I felt alienated from a lot of people who I had been close to, including my husband. I began hiding. I wasn’t drinking, but I was feeling like doing anything else that would distract me from my life, from my problems. I stopped sharing things with people and all I wanted to project was that I was fine so that they wouldn’t ask me anything deeper about how I was doing.

This friendship that has just fallen apart has done so for many reasons. I see what I have done to contribute. I also see clearly how her attitude, behavior and perception of me has destroyed her love for me. She doesn’t know me anymore because I stopped telling her. And instead of trying to dig deeper and find out who I’ve become or what I’ve gone through she has decided to write me off.

It’s a strange way to look at friendship. The people whom I love the most, that I feel the closest to, the thing I value the most with all of them is knowing that I don’t ever have to be scared of what they think of me. The nature of friendship is that someone loves you at your worst. They forgive your indiscretions. They acknowledge your flaws but still hold you close. If you’re spending your time keeping the score and judging how someone lives their lives then I would question how much you value that person in your life.

I have made so many mistakes in my life. With love, with friends, with myself. I have lost friends in the past because I was too busy thinking about how I thought they should be, instead of loving them for how they are. If nothing else, in the last five years, I have learned that loving people unconditionally is the best way to love them. I am so grateful for the people I have in my life at this time who have seen all my ugly shit and still want to know me.

I feel dejected and shitty about losing someone I loved for so long. I feel indignant that I haven’t been given a proper chance to redeem myself or work any of it out. Seems she does not want that. I also feel bad about other friendships that have fallen to the wayside and faded over time. But that is how things go. I guess the truth is if you want to be in someone’s life then you are.

I am mourning the loss of this friend and the loss of others who I am no longer close with. But as someone getting near the age of forty, I know all of this is inevitable. You look at the pictures over the last twenty years of your life and try to count how many of those people you still talk to on a regular basis. And I don’t mean some lame Facebook comments or “likes” on pictures. I mean, really talk to them. I bet it’s not that many.
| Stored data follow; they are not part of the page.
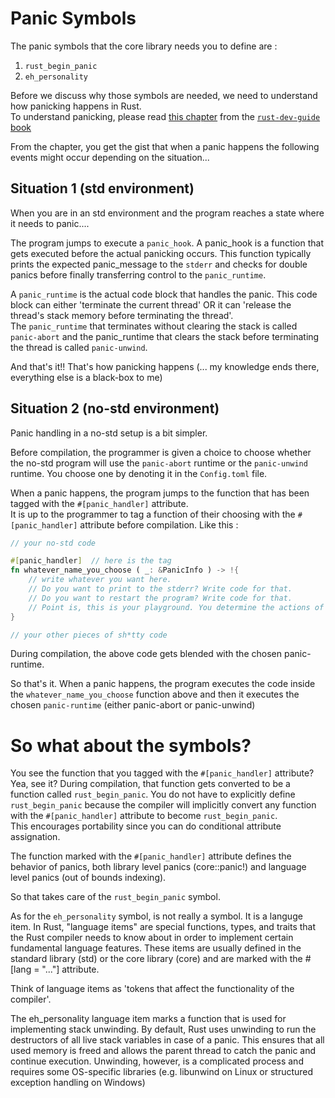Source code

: # Panic Symbols  

The panic symbols that the core library needs you to define are :  
1. `rust_begin_panic`
2. `eh_personality`

Before we discuss why those symbols are needed, we need to understand how panicking happens in Rust.  
To understand panicking, please read [this chapter](https://rustc-dev-guide.rust-lang.org/panic-implementation.html) from the [`rust-dev-guide` book](https://rustc-dev-guide.rust-lang.org/)  

From the chapter, you get the gist that when a panic happens the following events might occur depending on the situation...

## Situation 1 (std environment)
When you are in an std environment and the program reaches a state where it needs to panic....  

The program jumps to execute a `panic_hook`. A panic_hook is a function that gets executed before the actual panicking occurs. This function typically prints the expected panic_message to the `stderr` and checks for double panics before finally transferring control to the `panic_runtime`.  

A `panic_runtime` is the actual code block that handles the panic. This code block can either 'terminate the current thread' OR it can 'release the thread's stack memory before terminating the thread'.  
The `panic_runtime` that terminates without clearing the stack is called `panic-abort` and the panic_runtime that clears the stack before terminating the thread is called `panic-unwind`.  

And that's it!! That's how panicking happens (... my knowledge ends there, everything else is a black-box to me)


## Situation 2 (no-std environment)
Panic handling in a no-std setup is a bit simpler.  

Before compilation, the programmer is given a choice to choose whether the no-std program will use the `panic-abort` runtime or the `panic-unwind` runtime. You choose one by denoting it in the `Config.toml` file.  

When a panic happens, the program jumps to the function that has been tagged with the `#[panic_handler]` attribute.  
It is up to the programmer to tag a function of their choosing with the `#[panic_handler]` attribute before compilation. Like this :  
```rust
// your no-std code

#[panic_handler]  // here is the tag
fn whatever_name_you_choose ( _: &PanicInfo ) -> !{
    // write whatever you want here.  
    // Do you want to print to the stderr? Write code for that.  
    // Do you want to restart the program? Write code for that. 
    // Point is, this is your playground. You determine the actions of the panic_handler
}

// your other pieces of sh*tty code
```

During compilation, the above code gets blended with the chosen panic-runtime.   

So that's it. When a panic happens, the program executes the code inside the `whatever_name_you_choose` function above and then it executes the chosen `panic-runtime` (either panic-abort or panic-unwind)


# So what about the symbols? 

You see the function that you tagged with the `#[panic_handler]` attribute? Yea, see it? During compilation, that function gets converted to be a function called `rust_begin_panic`. You do not have to explicitly define `rust_begin_panic` because the compiler will implicitly convert any function with the `#[panic_handler]` attribute to become `rust_begin_panic`.  
This encourages portability since you can do conditional attribute assignation.   

The function marked with the `#[panic_handler]` attribute defines the behavior of panics, both library level panics (core::panic!) and language level panics (out of bounds indexing).  

So that takes care of the `rust_begin_panic` symbol.  

As for the `eh_personality` symbol, is not really a symbol. It is a languge item. In Rust, "language items" are special functions, types, and traits that the Rust compiler needs to know about in order to implement certain fundamental language features. These items are usually defined in the standard library (std) or the core library (core) and are marked with the #[lang = "..."] attribute.  

Think of language items as 'tokens that affect the functionality of the compiler'.  

The eh_personality language item marks a function that is used for implementing stack unwinding. By default, Rust uses unwinding to run the destructors of all live stack variables in case of a panic. This ensures that all used memory is freed and allows the parent thread to catch the panic and continue execution. Unwinding, however, is a complicated process and requires some OS-specific libraries (e.g. libunwind on Linux or structured exception handling on Windows)   



<!-- (undone(help neded): this chapter needs more simple and correct explanations. I, the initial author(@kiarie404), is completely confused about how panicking happens in Rust) -->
Maybe I’m wrong. I don’t know. God, is this what getting old is going to be like? Constant reflection on love and loss? I don’t know if I am prepared for this level of introspection.

Thanks for reading.

  1. #1 by coastalmom on September 10, 2018 - 7:02 am

    I am so sorry that ithis looks like your last post. I nudge you to keep writing! To share what has happened in between that last post & now.
    Friendships are not always easy. I would not hang all of your value on one person’s view of friendship. My friend & I had a falling out after being friends since we were 4. It was so silly. I’d let her be the alpha in our friendship. I never complained. She was kind. Loved my kid like her own, very generous, & my best friend. But also very bossy & judgement, etc. I think as we grow older, we feel the need for validation & the need to be affirmed more. I’m not sure what was going on with her but another one of her friends got involved & repeated something shed overheard me telling my husband on the phone. My friend also confronted me via email. She tried to tuck it in but I knew her friend had stirred the pot. So after years & years of never having a cross Word we stopped speaking for a month. We got on the phone & hashed it out. But it really was never the same after that. My friend died a few years later. Ironically the pot stirrer friend approached me drunk, at the funeral & fell all over me apologizing. My daughter said liquid courage didn’t count. I said an apology always counts. Especially because you are more honest about things. She confessed stirring the pot big time! I was grateful for knowing she knew what she’d done.
    I guess in the end, the lesson learned was, being validated us not always worth it & when something isn’t really broken, trying to ”fix it” may only cause the whole thing to fall apart.
    In the end…
    This whole sad mess has helped me be a better friend.